**PROBLEM REQUIREMENTS**
Below are records; work out how many of their lines hold the string "Software" and give that number alone.

________

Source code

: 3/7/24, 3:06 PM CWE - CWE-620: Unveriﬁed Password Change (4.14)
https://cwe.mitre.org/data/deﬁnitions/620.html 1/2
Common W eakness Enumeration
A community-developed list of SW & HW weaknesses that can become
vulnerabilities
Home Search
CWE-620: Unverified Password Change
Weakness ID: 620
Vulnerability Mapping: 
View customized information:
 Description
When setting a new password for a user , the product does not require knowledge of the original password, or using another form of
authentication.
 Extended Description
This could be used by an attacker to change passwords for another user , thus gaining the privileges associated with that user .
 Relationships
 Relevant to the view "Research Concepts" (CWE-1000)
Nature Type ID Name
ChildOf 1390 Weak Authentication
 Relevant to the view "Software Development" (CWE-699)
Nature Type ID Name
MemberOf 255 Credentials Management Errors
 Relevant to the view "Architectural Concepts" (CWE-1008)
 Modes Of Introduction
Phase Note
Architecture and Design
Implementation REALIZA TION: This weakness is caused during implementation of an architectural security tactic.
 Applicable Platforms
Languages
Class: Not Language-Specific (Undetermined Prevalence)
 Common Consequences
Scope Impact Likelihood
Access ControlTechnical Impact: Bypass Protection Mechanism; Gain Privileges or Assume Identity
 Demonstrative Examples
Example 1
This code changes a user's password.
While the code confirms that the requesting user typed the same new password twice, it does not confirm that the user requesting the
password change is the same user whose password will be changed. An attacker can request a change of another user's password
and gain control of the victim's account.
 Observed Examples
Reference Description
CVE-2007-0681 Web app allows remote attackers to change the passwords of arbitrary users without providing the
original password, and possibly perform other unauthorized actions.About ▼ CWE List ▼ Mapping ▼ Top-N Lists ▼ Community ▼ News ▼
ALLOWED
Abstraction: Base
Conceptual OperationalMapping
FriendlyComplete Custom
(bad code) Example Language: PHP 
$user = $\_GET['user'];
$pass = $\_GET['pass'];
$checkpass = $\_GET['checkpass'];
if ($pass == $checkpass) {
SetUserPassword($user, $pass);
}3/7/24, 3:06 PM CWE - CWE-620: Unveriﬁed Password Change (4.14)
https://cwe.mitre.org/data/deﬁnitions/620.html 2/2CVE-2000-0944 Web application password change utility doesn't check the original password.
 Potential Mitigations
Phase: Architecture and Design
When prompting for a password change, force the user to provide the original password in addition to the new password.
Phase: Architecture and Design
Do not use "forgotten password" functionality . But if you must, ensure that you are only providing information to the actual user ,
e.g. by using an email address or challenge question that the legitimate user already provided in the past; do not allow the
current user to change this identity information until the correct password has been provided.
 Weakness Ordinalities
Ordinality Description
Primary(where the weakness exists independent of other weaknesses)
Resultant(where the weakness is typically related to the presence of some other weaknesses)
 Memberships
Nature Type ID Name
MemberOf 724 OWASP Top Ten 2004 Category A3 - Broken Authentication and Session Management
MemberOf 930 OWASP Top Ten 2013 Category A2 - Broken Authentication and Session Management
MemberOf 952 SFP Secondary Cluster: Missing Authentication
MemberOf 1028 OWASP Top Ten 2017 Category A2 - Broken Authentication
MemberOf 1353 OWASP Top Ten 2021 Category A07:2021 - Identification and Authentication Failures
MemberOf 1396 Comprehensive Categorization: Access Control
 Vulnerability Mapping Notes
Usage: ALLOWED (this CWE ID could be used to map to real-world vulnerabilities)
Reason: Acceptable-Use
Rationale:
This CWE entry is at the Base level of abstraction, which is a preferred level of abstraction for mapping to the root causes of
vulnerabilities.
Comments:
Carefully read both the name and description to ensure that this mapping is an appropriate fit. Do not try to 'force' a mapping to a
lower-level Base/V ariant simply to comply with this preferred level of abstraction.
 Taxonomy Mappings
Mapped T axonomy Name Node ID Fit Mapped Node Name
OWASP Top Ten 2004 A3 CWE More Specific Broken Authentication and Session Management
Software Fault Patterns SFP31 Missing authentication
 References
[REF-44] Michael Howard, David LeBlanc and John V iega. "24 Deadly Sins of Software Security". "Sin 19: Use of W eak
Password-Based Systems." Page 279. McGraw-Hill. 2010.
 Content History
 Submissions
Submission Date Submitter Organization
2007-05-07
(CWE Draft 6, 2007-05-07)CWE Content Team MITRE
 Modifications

________

**REPLY**
3